GRin Dipl.-Ing. Selma Arapovic (NEOS) bedankte sich für die ausführliche Beantwortung der Anfrage. Das Thema sei sehr komplex und eine große Herausforderung, aber „umso wichtiger ist es, genau hinzuschauen und Spekulation im geförderten Wohnbau unbedingt einen Riegel vorzuschieben“. Es wäre in dieser Sitzung bereits umfassend über Transparenz diskutiert werden und über Chancengleichheit, dass gelten müsse, „es zählt, was du kannst, nicht wen du kennst“. Das könne auch auf den sozialen Wohnbau übertragen werden, es sei klar, „wem steht er zu, wem nicht“. Den Wiener*innen müsse ermöglicht werden, dass viele Wohnungen leistbar seien. Der soziale Wohnbau sei auch ein „großer Hebel, die Klimaneutralität 2040 zu erreichen, was wiederum den Vorteil habe, von Großmächten unabhängig zu werden. Sie bedauerte sehr, dass die FPÖ dem Klimafahrplan nicht zustimme, das Ziel nicht wahrnehme und unterstützen könne. Arapovic betonte den großen Willen nach Transparenz und dass das entsprechendes Gesetz auf Weg gebracht worden sei. Es seien außerdem „alle eingeladen, auf der Plattform anonym einzumelden, um solche Ungereimtheiten – so es sie gibt – auf den Grund gehen zu können.“ Denn: sozialer Wohnbau muss geschützt werden.

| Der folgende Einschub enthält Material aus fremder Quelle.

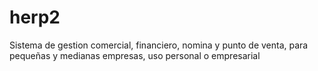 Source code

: # herp2
Sistema de gestion comercial, financiero, nomina y punto de venta, para pequeñas y medianas empresas, uso personal o empresarial
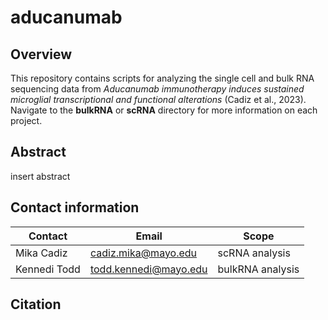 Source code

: # aducanumab
## Overview
This repository contains scripts for analyzing the single cell and bulk RNA sequencing data from _Aducanumab immunotherapy induces sustained microglial transcriptional and functional alterations_ (Cadiz et al., 2023). Navigate to the **bulkRNA** or **scRNA** directory for more information on each project.

## Abstract
insert abstract

## Contact information

| Contact | Email | Scope |
| --- | --- | --- |
| Mika Cadiz | cadiz.mika@mayo.edu | scRNA analysis |
| Kennedi Todd | todd.kennedi@mayo.edu | bulkRNA analysis |

## Citation
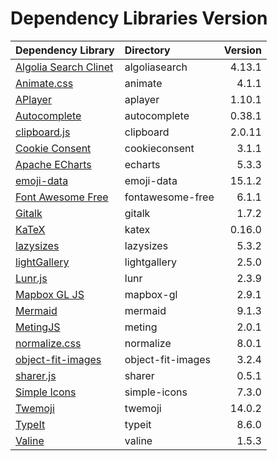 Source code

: # Dependency Libraries Version

| Dependency Library                                                                  | Directory         | Version |
|:------------------------------------------------------------------------------------|:------------------|--------:|
| [Algolia Search Clinet](https://github.com/algolia/algoliasearch-client-javascript) | algoliasearch     |  4.13.1 |
| [Animate.css](https://github.com/daneden/animate.css)                               | animate           |   4.1.1 |
| [APlayer](https://github.com/MoePlayer/APlayer)                                     | aplayer           |  1.10.1 |
| [Autocomplete](https://github.com/algolia/autocomplete)                             | autocomplete      |  0.38.1 |
| [clipboard.js](https://github.com/zenorocha/clipboard.js)                           | clipboard         |  2.0.11 |
| [Cookie Consent](https://github.com/osano/cookieconsent)                            | cookieconsent     |   3.1.1 |
| [Apache ECharts](https://github.com/apache/echarts)                                 | echarts           |   5.3.3 |
| [emoji-data](https://github.com/iamcal/emoji-data)                                  | emoji-data        |  15.1.2 |
| [Font Awesome Free](https://github.com/FortAwesome/Font-Awesome)                    | fontawesome-free  |   6.1.1 |
| [Gitalk](https://github.com/gitalk/gitalk)                                          | gitalk            |   1.7.2 |
| [KaTeX](https://github.com/KaTeX/KaTeX)                                             | katex             |  0.16.0 |
| [lazysizes](https://github.com/aFarkas/lazysizes)                                   | lazysizes         |   5.3.2 |
| [lightGallery](https://github.com/sachinchoolur/lightgallery)                       | lightgallery      |   2.5.0 |
| [Lunr.js](https://github.com/olivernn/lunr.js)                                      | lunr              |   2.3.9 |
| [Mapbox GL JS](https://github.com/mapbox/mapbox-gl-js)                              | mapbox-gl         |   2.9.1 |
| [Mermaid](https://github.com/mermaid-js/mermaid)                                    | mermaid           |   9.1.3 |
| [MetingJS](https://github.com/metowolf/MetingJS)                                    | meting            |   2.0.1 |
| [normalize.css](https://github.com/necolas/normalize.css)                           | normalize         |   8.0.1 |
| [object-fit-images](https://github.com/fregante/object-fit-images)                  | object-fit-images |   3.2.4 |
| [sharer.js](https://github.com/ellisonleao/sharer.js)                               | sharer            |   0.5.1 |
| [Simple Icons](https://github.com/simple-icons/simple-icons)                        | simple-icons      |   7.3.0 |
| [Twemoji](https://github.com/twitter/twemoji)                                       | twemoji           |  14.0.2 |
| [TypeIt](https://github.com/alexmacarthur/typeit)                                   | typeit            |   8.6.0 |
| [Valine](https://github.com/xCss/Valine)                                            | valine            |   1.5.3 |
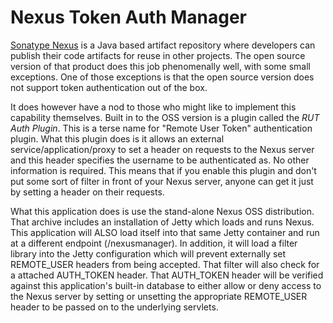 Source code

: Nexus Token Auth Manager
========================

[Sonatype Nexus](http://www.sonatype.org/nexus/) is a Java based artifact repository
where developers can publish their code artifacts for reuse in other projects. The
open source version of that product does this job phenomenally well, with some small
exceptions. One of those exceptions is that the open source version does not support
token authentication out of the box. 

It does however have a nod to those who might like to implement this capability 
themselves. Built in to the OSS version is a plugin called the *RUT Auth Plugin*.
This is a terse name for "Remote User Token" authentication plugin. What this
plugin does is it allows an external service/application/proxy to set a header
on requests to the Nexus server and this header specifies the username to be
authenticated as. No other information is required. This means that if you 
enable this plugin and don't put some sort of filter in front of your Nexus
server, anyone can get it just by setting a header on their requests.

What this application does is use the stand-alone Nexus OSS distribution.
That archive includes an installation of Jetty which loads and runs Nexus. This
application will ALSO load itself into that same Jetty container and run at
a different endpoint (/nexusmanager). In addition, it will load a filter
library into the Jetty configuration which will prevent externally set 
REMOTE_USER headers from being accepted. That filter will also check for a 
attached AUTH_TOKEN header. That AUTH_TOKEN header will be verified against
this application's built-in database to either allow or deny access to the
Nexus server by setting or unsetting the appropriate REMOTE_USER header to
be passed on to the underlying servlets.

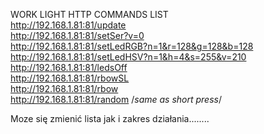 WORK LIGHT HTTP COMMANDS LIST\
http://192.168.1.81:81/update \
http://192.168.1.81:81/setSer?v=0 \
http://192.168.1.81:81/setLedRGB?n=1&r=128&g=128&b=128 \
http://192.168.1.81:81/setLedHSV?n=1&h=4&s=255&v=210 \
http://192.168.1.81:81/ledsOff \
http://192.168.1.81:81/rbowSL \
http://192.168.1.81:81/rbow \
http://192.168.1.81:81/random /*same as short press*/

Moze się zmienić lista jak i zakres działania........
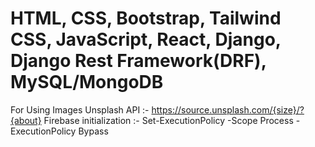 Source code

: # HTML, CSS, Bootstrap, Tailwind CSS, JavaScript, React, Django, Django Rest Framework(DRF), MySQL/MongoDB
For Using Images Unsplash API :- https://source.unsplash.com/{size}/?{about}
Firebase initialization :- Set-ExecutionPolicy -Scope Process -ExecutionPolicy Bypass

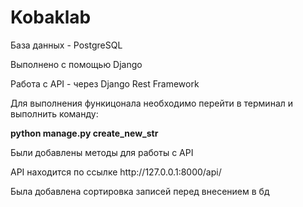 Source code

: <h1>Kobaklab</h1>

<div>
  <p>База данных - PostgreSQL</p>
  <p>Выполнено c помощью Django</p>
  <p>Работа с API - через Django Rest Framework</p>
</div>

<div>
  <p>Для выполнения функицонала необходимо перейти в терминал и выполнить команду:</p>
  <p><strong>python manage.py create_new_str</strong></p>
</div>

<div>
  <p>Были добавлены методы для работы с API</p>
  <p>API находится по ссылке http://127.0.0.1:8000/api/</p>
</div>

<div>
  <p>Была добавлена сортировка записей перед внесением в бд</p>
</div>

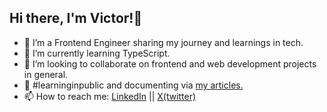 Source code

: ## Hi there, I'm Victor!👋

- 🔭 I’m a Frontend Engineer sharing my journey and learnings in tech.
- 🌱 I’m currently learning TypeScript.
- 👯 I’m looking to collaborate on frontend and web development projects in general.
- 🌹 #learninginpublic and documenting via [my articles.](https://dev.to/theuzomavictor)
- 📫 How to reach me:
  [LinkedIn](https://www.linkedin.com/in/victor-uzoma-nwankwo/) ||
  [X(twitter)](https://x.com/theuzomavictor)


<!--
- 💬 Ask me about ...
- 🤔 I’m looking for help with ...
- 😄 Pronouns: He/Him/His
- ⚡ Fun fact: Check back later...
-->
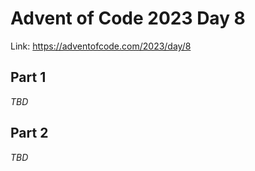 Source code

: # Advent of Code 2023 Day 8

Link: <https://adventofcode.com/2023/day/8>

## Part 1

*TBD*

## Part 2

*TBD*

GR David Ellensohn (GRÜNE) erklärte zu Beginn, es gehe „um die günstigsten Wohnungen, die es in ganz Österreich zu mieten gibt“. Die Kosten liegen derzeit bei vier Euro pro Quadratmeter. „Dann gibt’s Immobilienspekulanten und Politiker, die das möglich machen“. In Wien seien dadurch „leider sehr viele solcher Wohnungen verloren gegangen, weil dieses Geschäftsmodell erfolgreich war“. Jetzt klinge der frühere Wohnbaustadtrat Ludwig so, als habe er keine andere Möglichkeit gehabt, „das ist falsch und leicht zu beweisen“, sagt Ellensohn. Er beschrieb wie sich Immobilienspekulanten von Bundesland zu Bundesland bewegen würden, um endlich eine Landesregierung zu finden, die die Gemeinnützigkeit aberkennen würde. So geschehen im Burgenland, in der früheren rot-blauen-Regierung, auch da die Wohnungen selbst ja in anderen Bundesländern wie Wien seien. 17 Millionen Euro habe die Landesregierung erhalten, die den Status aberkenne. So würden günstige Wohnungen in die Hände von Spekulanten kommen. Er habe mit den Leuten gesprochen, wie es ihnen nach dem Eigentümerwechsel gehe. Zum Beispiel im 19. Bezirk würden die Menschen aus den billigen Wohnungen „rausgehaut“, egal ob sie alt, schwanger oder bedürftig seien. Dann würden die Wohnungen teuer verkauft werden. Ellensohn zitierte aus einem Bericht von Die Presse, wonach ein „rotgrüner Krach“ attestiert wurde, da sich die Grünen dem Deal zwischen dem damaligen Wohnbaustadtrat Ludwig und Tojner quer gelegt hätten. Nun heiße es, die Aberkennung habe nicht verhindert werden können. Ellensohn plädierte vehement dafür, dass „den Zockern nicht der rote Teppich ausgerollt“ werden dürfe, „So stolz wir sein können, dass wir viele gemeinnützige Wohnungen haben, so wenig sollten wir sie verschleudern“. Das sollte allen Parteien ein Anliegen sein, um künftige Zockereien verhindern zu können.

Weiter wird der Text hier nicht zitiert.